DATA FOR PROCESSING:

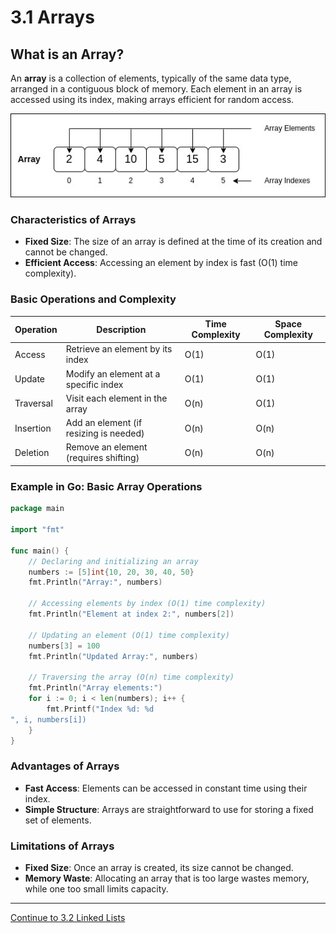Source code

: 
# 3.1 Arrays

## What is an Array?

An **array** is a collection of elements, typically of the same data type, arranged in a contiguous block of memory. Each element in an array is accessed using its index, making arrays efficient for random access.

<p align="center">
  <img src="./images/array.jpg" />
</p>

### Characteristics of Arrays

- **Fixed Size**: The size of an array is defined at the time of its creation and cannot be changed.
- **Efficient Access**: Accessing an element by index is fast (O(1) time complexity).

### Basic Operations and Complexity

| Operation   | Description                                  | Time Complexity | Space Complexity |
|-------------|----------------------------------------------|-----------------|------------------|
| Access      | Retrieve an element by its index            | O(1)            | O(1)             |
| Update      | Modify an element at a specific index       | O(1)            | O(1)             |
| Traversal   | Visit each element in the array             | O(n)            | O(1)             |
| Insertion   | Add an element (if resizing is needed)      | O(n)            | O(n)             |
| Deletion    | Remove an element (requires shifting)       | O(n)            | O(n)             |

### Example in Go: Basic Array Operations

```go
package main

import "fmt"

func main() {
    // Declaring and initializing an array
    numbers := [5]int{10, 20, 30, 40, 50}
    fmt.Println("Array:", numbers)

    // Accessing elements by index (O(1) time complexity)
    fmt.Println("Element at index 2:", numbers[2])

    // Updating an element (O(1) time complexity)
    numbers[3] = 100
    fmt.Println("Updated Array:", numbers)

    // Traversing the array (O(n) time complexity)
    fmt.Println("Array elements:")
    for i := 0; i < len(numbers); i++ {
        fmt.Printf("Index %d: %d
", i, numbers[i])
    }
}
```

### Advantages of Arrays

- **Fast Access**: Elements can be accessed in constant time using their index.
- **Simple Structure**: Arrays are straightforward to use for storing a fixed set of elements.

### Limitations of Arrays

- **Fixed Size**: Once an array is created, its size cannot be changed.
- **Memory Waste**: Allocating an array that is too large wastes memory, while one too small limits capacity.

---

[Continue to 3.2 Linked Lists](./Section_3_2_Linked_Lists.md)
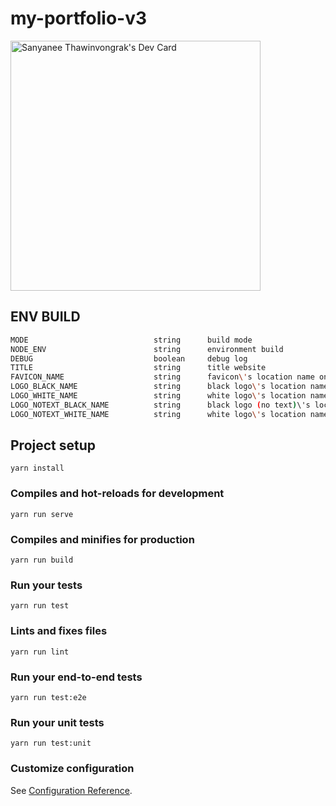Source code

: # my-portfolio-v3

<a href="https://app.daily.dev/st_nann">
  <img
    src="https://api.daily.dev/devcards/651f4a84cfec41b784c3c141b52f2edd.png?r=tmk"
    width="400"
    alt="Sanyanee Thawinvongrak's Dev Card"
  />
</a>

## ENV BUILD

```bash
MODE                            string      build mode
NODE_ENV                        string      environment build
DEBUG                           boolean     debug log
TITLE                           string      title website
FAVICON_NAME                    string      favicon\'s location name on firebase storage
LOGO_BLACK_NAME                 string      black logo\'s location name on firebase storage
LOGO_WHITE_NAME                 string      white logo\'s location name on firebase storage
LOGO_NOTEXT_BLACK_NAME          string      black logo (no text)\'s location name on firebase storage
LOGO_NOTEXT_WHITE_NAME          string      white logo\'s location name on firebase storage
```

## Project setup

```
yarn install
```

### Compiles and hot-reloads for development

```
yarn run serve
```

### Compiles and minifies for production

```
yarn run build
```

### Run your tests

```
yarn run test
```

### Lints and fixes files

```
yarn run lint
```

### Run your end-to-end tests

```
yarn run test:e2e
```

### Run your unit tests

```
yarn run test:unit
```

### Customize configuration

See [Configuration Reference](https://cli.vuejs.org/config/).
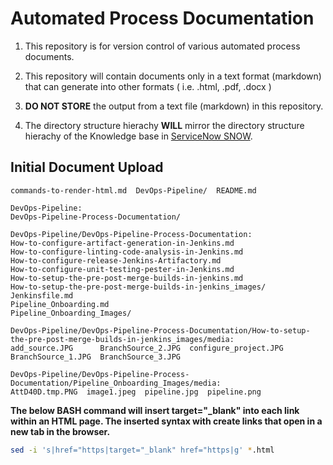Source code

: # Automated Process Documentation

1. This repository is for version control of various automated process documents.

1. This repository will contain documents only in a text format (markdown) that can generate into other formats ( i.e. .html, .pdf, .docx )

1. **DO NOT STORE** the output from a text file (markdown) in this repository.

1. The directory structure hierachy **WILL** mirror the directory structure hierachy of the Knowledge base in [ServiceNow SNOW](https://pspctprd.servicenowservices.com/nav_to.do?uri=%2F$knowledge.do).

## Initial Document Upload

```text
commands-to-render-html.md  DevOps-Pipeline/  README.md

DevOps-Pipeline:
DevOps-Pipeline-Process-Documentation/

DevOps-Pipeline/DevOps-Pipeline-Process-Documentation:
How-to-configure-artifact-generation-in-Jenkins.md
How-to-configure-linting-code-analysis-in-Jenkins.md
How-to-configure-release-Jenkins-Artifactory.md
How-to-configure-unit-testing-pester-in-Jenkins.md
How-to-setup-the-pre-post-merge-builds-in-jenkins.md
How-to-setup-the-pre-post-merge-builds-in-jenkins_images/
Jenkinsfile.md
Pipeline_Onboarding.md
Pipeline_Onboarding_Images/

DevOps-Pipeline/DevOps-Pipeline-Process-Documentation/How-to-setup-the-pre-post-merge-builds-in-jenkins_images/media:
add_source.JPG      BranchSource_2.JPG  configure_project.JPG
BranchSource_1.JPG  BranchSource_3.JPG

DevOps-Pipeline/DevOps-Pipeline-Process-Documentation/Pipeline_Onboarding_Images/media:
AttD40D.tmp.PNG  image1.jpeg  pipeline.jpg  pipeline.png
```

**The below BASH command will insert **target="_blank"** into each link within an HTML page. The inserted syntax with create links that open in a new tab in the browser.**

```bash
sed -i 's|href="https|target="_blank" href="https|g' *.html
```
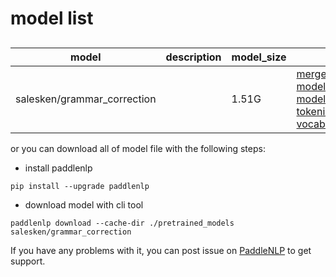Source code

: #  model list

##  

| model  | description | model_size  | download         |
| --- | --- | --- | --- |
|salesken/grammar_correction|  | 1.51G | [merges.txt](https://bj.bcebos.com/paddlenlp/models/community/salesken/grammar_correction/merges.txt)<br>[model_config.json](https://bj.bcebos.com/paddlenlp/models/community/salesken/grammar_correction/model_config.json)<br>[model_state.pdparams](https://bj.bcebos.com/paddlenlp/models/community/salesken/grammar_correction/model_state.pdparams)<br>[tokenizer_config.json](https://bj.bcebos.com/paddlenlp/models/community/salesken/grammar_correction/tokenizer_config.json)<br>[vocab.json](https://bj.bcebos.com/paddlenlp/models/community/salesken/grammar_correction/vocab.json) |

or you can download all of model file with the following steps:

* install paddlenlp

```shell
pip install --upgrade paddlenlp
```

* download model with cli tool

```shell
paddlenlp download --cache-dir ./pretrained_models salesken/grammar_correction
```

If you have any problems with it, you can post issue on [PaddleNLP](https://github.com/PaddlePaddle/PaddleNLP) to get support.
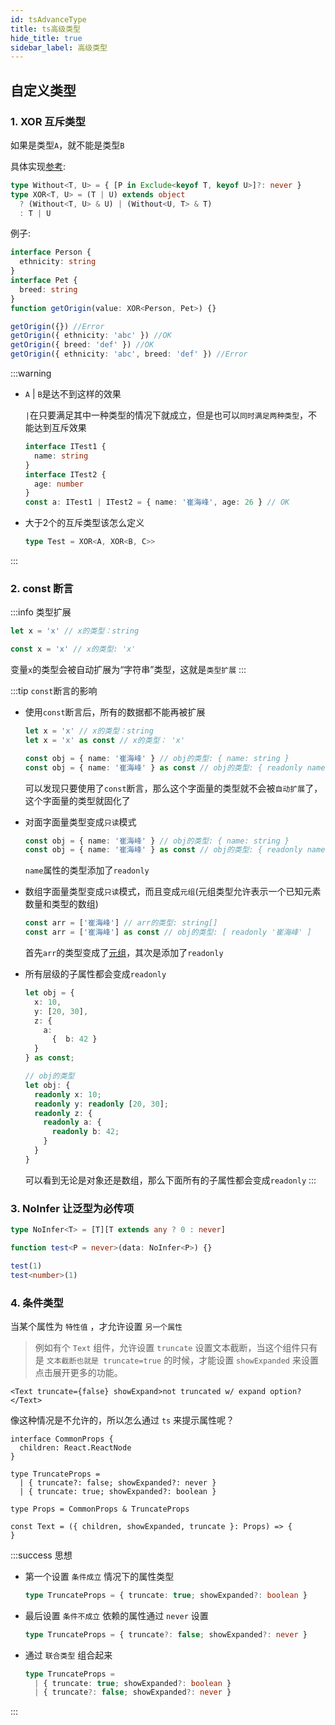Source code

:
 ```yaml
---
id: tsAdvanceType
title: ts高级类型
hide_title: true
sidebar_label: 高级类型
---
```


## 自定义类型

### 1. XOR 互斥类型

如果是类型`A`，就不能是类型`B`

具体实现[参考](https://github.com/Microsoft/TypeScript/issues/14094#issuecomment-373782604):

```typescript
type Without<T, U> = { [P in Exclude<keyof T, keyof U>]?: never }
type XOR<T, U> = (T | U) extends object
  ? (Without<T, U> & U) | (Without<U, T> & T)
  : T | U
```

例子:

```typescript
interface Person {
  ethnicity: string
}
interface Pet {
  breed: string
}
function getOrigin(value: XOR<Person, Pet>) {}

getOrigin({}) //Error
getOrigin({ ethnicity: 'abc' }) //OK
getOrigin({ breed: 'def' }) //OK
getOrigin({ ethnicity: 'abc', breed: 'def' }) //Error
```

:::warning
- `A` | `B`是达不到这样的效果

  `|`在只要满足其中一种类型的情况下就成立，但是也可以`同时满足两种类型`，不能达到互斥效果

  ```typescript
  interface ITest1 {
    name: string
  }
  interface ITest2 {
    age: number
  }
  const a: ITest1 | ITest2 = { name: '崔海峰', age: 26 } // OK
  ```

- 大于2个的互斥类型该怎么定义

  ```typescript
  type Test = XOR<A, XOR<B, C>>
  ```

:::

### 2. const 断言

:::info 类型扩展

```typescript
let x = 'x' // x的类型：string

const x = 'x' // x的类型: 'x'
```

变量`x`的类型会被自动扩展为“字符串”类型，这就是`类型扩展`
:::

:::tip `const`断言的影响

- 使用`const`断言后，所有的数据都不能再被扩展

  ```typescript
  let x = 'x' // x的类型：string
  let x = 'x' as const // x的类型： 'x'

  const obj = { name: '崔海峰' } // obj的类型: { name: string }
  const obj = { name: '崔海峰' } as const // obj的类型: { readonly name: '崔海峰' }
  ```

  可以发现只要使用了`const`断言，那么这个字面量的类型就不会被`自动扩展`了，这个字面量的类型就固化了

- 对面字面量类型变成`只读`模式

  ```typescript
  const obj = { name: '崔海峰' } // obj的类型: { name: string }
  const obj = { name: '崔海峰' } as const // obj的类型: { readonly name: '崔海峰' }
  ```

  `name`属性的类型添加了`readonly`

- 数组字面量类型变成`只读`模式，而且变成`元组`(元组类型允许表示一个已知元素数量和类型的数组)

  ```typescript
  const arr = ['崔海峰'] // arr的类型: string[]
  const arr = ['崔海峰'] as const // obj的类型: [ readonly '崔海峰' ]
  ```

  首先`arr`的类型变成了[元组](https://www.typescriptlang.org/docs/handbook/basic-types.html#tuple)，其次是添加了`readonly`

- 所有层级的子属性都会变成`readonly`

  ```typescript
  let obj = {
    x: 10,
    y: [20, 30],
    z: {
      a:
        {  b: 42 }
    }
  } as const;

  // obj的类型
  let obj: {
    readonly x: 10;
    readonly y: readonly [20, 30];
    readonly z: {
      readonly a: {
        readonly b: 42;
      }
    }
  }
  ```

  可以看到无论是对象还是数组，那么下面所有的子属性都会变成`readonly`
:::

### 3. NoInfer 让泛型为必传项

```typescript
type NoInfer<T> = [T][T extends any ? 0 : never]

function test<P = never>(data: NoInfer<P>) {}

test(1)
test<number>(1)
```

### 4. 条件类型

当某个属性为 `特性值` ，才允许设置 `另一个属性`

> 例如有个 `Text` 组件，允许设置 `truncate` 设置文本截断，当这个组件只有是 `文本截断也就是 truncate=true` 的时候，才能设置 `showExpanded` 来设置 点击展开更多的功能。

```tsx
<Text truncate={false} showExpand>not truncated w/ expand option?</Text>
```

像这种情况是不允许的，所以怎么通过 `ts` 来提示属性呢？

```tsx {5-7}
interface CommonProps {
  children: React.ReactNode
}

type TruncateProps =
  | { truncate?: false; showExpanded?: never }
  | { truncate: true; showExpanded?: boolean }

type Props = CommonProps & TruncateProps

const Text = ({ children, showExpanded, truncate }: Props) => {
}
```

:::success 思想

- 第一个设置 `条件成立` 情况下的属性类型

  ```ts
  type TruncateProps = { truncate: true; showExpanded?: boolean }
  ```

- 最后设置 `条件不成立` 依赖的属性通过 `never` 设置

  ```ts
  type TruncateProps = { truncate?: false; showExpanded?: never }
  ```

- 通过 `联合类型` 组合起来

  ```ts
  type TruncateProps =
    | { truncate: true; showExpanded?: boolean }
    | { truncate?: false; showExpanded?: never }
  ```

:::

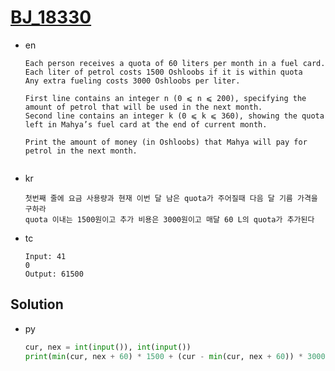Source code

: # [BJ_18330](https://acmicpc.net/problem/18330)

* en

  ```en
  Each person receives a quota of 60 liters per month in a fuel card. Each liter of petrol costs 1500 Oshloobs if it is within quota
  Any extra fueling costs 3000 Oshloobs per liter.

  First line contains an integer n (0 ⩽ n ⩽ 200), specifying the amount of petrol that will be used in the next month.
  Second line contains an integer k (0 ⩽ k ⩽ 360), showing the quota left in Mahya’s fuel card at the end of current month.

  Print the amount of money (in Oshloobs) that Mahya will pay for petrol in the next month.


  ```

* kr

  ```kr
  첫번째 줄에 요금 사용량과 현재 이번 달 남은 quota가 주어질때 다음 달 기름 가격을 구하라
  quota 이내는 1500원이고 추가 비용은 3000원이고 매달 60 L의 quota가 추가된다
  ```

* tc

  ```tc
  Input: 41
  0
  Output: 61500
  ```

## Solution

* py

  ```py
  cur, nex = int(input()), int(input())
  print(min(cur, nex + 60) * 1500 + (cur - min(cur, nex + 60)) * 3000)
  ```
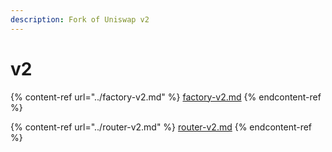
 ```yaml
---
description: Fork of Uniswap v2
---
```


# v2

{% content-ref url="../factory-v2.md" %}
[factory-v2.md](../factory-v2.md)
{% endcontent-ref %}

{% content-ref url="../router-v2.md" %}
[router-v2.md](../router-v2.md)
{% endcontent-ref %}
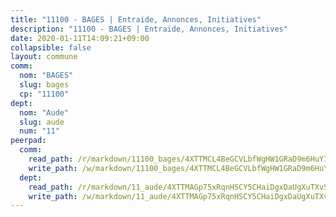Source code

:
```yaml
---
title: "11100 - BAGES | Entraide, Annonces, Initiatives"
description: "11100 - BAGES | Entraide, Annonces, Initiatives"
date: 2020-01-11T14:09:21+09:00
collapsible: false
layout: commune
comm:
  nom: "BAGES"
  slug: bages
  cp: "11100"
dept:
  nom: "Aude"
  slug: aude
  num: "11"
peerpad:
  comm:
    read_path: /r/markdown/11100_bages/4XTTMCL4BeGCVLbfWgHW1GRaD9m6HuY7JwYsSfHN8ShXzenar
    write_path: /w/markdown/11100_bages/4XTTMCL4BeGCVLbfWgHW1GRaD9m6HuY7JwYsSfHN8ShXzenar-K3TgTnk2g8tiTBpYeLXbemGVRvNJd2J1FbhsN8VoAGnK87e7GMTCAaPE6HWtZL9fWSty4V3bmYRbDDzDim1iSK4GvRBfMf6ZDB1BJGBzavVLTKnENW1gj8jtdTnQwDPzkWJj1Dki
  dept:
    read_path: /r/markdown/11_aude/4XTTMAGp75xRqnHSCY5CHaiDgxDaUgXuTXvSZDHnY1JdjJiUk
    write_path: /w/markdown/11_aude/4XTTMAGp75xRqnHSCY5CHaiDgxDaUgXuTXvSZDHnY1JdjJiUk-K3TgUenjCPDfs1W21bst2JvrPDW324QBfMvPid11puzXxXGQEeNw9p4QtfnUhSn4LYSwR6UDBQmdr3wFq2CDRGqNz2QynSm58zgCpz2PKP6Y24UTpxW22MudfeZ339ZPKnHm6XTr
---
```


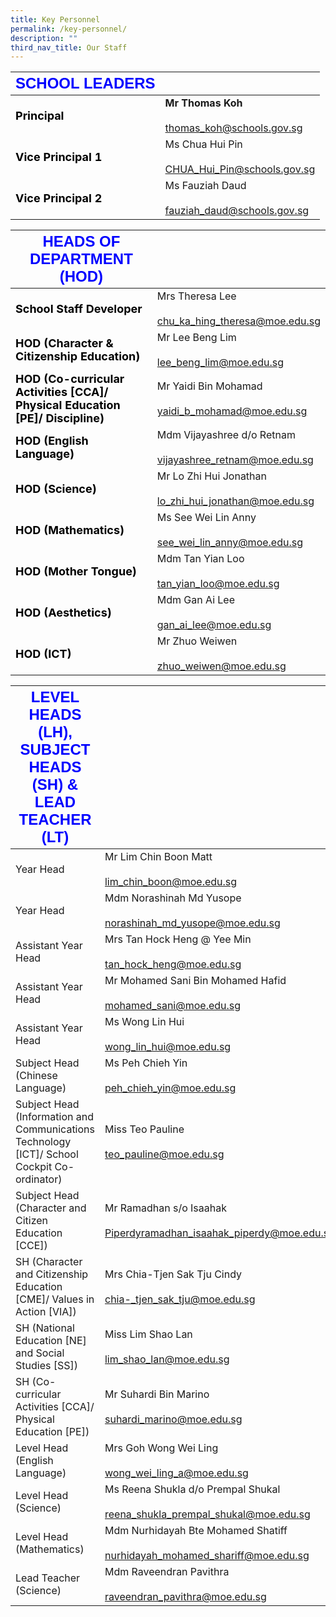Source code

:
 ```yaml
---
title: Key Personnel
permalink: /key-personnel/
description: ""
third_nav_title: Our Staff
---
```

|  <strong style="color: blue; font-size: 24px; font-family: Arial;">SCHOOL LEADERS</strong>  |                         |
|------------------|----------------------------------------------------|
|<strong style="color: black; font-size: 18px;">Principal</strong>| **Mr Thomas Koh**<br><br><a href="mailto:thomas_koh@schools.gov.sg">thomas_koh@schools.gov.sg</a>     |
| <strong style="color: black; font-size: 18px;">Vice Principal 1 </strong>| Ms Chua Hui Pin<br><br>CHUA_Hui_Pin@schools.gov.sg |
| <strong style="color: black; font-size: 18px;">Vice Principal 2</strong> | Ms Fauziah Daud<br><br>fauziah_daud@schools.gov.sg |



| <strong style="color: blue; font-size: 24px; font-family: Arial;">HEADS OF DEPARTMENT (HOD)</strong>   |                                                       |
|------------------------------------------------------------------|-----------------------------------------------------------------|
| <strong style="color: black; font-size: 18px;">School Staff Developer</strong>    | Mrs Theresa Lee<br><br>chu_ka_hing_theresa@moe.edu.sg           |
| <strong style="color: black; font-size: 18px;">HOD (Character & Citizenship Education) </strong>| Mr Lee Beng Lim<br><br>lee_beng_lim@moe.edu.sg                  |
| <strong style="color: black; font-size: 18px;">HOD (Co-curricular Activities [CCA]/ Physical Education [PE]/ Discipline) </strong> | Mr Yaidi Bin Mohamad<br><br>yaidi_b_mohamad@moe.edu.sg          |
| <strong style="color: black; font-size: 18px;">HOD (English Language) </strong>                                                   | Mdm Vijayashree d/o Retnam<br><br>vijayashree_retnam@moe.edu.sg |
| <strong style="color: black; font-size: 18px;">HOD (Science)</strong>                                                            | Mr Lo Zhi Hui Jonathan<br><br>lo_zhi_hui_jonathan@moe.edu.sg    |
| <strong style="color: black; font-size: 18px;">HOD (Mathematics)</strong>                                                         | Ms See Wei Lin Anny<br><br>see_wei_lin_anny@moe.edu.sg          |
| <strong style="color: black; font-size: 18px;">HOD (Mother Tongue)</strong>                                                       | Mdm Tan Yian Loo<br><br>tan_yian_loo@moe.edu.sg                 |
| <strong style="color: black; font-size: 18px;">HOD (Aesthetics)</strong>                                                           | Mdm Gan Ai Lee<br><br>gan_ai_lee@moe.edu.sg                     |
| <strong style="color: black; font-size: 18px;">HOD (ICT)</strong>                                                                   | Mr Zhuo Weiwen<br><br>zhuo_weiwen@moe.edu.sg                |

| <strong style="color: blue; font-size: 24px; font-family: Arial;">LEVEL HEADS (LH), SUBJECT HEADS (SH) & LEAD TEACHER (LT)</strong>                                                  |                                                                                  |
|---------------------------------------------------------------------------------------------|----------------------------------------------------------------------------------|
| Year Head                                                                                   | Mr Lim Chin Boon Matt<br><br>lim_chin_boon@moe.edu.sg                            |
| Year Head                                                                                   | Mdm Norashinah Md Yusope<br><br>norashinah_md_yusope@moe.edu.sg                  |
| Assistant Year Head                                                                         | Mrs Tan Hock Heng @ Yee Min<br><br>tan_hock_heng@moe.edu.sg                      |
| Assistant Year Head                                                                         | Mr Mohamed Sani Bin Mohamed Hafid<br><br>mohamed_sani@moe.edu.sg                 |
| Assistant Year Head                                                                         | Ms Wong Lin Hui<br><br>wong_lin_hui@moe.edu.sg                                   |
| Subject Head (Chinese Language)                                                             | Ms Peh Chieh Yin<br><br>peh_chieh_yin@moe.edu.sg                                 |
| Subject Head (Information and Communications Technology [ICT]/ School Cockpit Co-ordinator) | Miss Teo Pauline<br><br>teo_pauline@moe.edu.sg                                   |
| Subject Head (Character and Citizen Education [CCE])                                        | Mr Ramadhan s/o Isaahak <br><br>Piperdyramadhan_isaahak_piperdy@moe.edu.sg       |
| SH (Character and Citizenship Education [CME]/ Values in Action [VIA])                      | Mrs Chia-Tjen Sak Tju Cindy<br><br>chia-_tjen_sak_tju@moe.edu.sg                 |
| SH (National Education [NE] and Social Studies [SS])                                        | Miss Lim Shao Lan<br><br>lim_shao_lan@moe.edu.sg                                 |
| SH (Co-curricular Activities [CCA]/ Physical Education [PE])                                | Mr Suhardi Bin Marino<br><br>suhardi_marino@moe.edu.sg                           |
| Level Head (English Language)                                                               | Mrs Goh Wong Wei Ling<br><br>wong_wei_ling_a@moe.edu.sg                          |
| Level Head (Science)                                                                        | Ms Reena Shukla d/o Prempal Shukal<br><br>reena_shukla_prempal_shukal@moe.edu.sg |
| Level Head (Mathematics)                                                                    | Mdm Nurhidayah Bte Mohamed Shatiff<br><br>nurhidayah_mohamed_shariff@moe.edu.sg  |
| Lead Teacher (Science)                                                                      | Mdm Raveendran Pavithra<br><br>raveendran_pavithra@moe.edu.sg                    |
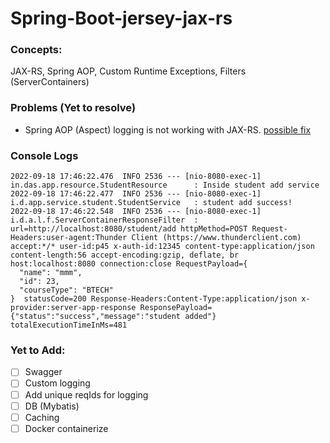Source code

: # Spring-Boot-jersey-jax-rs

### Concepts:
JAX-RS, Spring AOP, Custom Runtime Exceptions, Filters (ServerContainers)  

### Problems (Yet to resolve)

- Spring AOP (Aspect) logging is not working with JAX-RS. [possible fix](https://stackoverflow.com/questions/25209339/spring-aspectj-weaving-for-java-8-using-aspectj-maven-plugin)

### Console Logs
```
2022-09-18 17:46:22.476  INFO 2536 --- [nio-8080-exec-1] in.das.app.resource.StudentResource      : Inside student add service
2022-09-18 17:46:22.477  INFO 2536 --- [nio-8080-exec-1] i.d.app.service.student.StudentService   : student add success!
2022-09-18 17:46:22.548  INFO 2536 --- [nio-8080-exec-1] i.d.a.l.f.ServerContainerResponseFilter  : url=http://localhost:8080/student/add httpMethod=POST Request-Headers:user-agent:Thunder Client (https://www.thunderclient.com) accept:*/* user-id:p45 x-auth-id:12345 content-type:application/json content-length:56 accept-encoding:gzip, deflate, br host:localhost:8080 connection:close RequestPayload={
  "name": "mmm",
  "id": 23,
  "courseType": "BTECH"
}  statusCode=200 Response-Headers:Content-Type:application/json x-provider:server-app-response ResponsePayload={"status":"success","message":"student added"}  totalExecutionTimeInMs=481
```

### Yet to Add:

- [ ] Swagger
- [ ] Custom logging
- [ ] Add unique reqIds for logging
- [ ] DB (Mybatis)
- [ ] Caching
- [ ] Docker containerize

WHAT IS NEEDED: Please go through the data above and copy each line that has the word "DevOps".

REPLY:
commands-to-render-html.md  DevOps-Pipeline/  README.md
DevOps-Pipeline:
DevOps-Pipeline-Process-Documentation/
DevOps-Pipeline/DevOps-Pipeline-Process-Documentation:
DevOps-Pipeline/DevOps-Pipeline-Process-Documentation/How-to-setup-the-pre-post-merge-builds-in-jenkins_images/media:
DevOps-Pipeline/DevOps-Pipeline-Process-Documentation/Pipeline_Onboarding_Images/media:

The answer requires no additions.